[WHAT YOU HAVE TO DO] Your task is to restate the data word for word.

EXERCISE MATERIALS below:

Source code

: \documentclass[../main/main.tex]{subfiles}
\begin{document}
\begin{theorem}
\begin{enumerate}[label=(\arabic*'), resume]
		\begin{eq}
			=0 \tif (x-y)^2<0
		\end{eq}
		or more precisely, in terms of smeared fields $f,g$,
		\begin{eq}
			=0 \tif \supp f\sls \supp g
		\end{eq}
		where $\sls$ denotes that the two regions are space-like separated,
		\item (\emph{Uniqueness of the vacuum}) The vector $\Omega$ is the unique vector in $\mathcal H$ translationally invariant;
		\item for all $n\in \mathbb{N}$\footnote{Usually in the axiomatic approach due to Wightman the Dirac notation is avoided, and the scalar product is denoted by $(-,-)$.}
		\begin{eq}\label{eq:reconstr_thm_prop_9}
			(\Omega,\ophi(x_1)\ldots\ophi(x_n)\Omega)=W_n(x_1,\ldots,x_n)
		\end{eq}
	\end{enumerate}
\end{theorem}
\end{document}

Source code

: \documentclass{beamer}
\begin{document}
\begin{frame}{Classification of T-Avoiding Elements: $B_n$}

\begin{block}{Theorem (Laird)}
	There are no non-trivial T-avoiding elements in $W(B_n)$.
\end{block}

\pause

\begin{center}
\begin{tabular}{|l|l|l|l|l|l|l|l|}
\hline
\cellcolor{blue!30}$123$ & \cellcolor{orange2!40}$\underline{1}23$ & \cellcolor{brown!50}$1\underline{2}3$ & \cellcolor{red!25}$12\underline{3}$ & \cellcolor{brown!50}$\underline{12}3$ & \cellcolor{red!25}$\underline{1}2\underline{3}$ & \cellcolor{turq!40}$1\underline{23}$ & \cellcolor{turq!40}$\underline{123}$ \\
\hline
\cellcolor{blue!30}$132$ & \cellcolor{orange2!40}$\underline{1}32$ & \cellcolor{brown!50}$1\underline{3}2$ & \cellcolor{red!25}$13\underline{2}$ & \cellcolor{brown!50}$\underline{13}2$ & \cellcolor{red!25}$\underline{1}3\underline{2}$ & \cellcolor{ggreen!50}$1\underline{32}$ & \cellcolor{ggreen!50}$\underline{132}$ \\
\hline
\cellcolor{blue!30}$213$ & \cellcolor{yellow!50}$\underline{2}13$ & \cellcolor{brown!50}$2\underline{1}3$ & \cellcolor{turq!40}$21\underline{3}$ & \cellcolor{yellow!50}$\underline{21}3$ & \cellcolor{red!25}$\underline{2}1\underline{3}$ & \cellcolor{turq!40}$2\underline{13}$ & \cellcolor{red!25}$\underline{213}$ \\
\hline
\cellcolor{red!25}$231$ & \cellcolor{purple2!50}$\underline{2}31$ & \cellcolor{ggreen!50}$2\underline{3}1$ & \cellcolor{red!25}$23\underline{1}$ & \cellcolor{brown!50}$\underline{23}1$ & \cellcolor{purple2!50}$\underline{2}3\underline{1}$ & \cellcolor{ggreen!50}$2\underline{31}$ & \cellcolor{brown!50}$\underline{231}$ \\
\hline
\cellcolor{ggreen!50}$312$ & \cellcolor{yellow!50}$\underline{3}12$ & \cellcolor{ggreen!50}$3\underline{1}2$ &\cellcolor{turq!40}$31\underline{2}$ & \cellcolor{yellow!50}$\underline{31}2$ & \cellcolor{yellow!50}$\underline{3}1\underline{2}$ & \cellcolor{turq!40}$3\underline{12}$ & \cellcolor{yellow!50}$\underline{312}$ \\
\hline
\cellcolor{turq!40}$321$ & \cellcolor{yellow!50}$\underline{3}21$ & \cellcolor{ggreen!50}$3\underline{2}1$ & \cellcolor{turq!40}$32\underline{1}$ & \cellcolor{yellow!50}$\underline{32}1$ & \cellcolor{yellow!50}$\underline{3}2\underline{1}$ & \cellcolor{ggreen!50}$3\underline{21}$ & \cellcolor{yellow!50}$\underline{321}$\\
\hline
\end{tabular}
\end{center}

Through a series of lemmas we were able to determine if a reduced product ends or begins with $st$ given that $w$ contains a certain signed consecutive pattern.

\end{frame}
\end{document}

End of EXERCISE MATERIALS.

[WRITTEN RESPONSE]
Source code

: \documentclass[../main/main.tex]{subfiles}
\begin{document}
\begin{theorem}
\begin{enumerate}[label=(\arabic*'), resume]
		\begin{eq}
			=0 \tif (x-y)^2<0
		\end{eq}
		or more precisely, in terms of smeared fields $f,g$,
		\begin{eq}
			=0 \tif \supp f\sls \supp g
		\end{eq}
		where $\sls$ denotes that the two regions are space-like separated,
		\item (\emph{Uniqueness of the vacuum}) The vector $\Omega$ is the unique vector in $\mathcal H$ translationally invariant;
		\item for all $n\in \mathbb{N}$\footnote{Usually in the axiomatic approach due to Wightman the Dirac notation is avoided, and the scalar product is denoted by $(-,-)$.}
		\begin{eq}\label{eq:reconstr_thm_prop_9}
			(\Omega,\ophi(x_1)\ldots\ophi(x_n)\Omega)=W_n(x_1,\ldots,x_n)
		\end{eq}
	\end{enumerate}
\end{theorem}
\end{document}

Source code

: \documentclass{beamer}
\begin{document}
\begin{frame}{Classification of T-Avoiding Elements: $B_n$}

\begin{block}{Theorem (Laird)}
	There are no non-trivial T-avoiding elements in $W(B_n)$.
\end{block}

\pause

\begin{center}
\begin{tabular}{|l|l|l|l|l|l|l|l|}
\hline
\cellcolor{blue!30}$123$ & \cellcolor{orange2!40}$\underline{1}23$ & \cellcolor{brown!50}$1\underline{2}3$ & \cellcolor{red!25}$12\underline{3}$ & \cellcolor{brown!50}$\underline{12}3$ & \cellcolor{red!25}$\underline{1}2\underline{3}$ & \cellcolor{turq!40}$1\underline{23}$ & \cellcolor{turq!40}$\underline{123}$ \\
\hline
\cellcolor{blue!30}$132$ & \cellcolor{orange2!40}$\underline{1}32$ & \cellcolor{brown!50}$1\underline{3}2$ & \cellcolor{red!25}$13\underline{2}$ & \cellcolor{brown!50}$\underline{13}2$ & \cellcolor{red!25}$\underline{1}3\underline{2}$ & \cellcolor{ggreen!50}$1\underline{32}$ & \cellcolor{ggreen!50}$\underline{132}$ \\
\hline
\cellcolor{blue!30}$213$ & \cellcolor{yellow!50}$\underline{2}13$ & \cellcolor{brown!50}$2\underline{1}3$ & \cellcolor{turq!40}$21\underline{3}$ & \cellcolor{yellow!50}$\underline{21}3$ & \cellcolor{red!25}$\underline{2}1\underline{3}$ & \cellcolor{turq!40}$2\underline{13}$ & \cellcolor{red!25}$\underline{213}$ \\
\hline
\cellcolor{red!25}$231$ & \cellcolor{purple2!50}$\underline{2}31$ & \cellcolor{ggreen!50}$2\underline{3}1$ & \cellcolor{red!25}$23\underline{1}$ & \cellcolor{brown!50}$\underline{23}1$ & \cellcolor{purple2!50}$\underline{2}3\underline{1}$ & \cellcolor{ggreen!50}$2\underline{31}$ & \cellcolor{brown!50}$\underline{231}$ \\
\hline
\cellcolor{ggreen!50}$312$ & \cellcolor{yellow!50}$\underline{3}12$ & \cellcolor{ggreen!50}$3\underline{1}2$ &\cellcolor{turq!40}$31\underline{2}$ & \cellcolor{yellow!50}$\underline{31}2$ & \cellcolor{yellow!50}$\underline{3}1\underline{2}$ & \cellcolor{turq!40}$3\underline{12}$ & \cellcolor{yellow!50}$\underline{312}$ \\
\hline
\cellcolor{turq!40}$321$ & \cellcolor{yellow!50}$\underline{3}21$ & \cellcolor{ggreen!50}$3\underline{2}1$ & \cellcolor{turq!40}$32\underline{1}$ & \cellcolor{yellow!50}$\underline{32}1$ & \cellcolor{yellow!50}$\underline{3}2\underline{1}$ & \cellcolor{ggreen!50}$3\underline{21}$ & \cellcolor{yellow!50}$\underline{321}$\\
\hline
\end{tabular}
\end{center}

Through a series of lemmas we were able to determine if a reduced product ends or begins with $st$ given that $w$ contains a certain signed consecutive pattern.

\end{frame}
\end{document}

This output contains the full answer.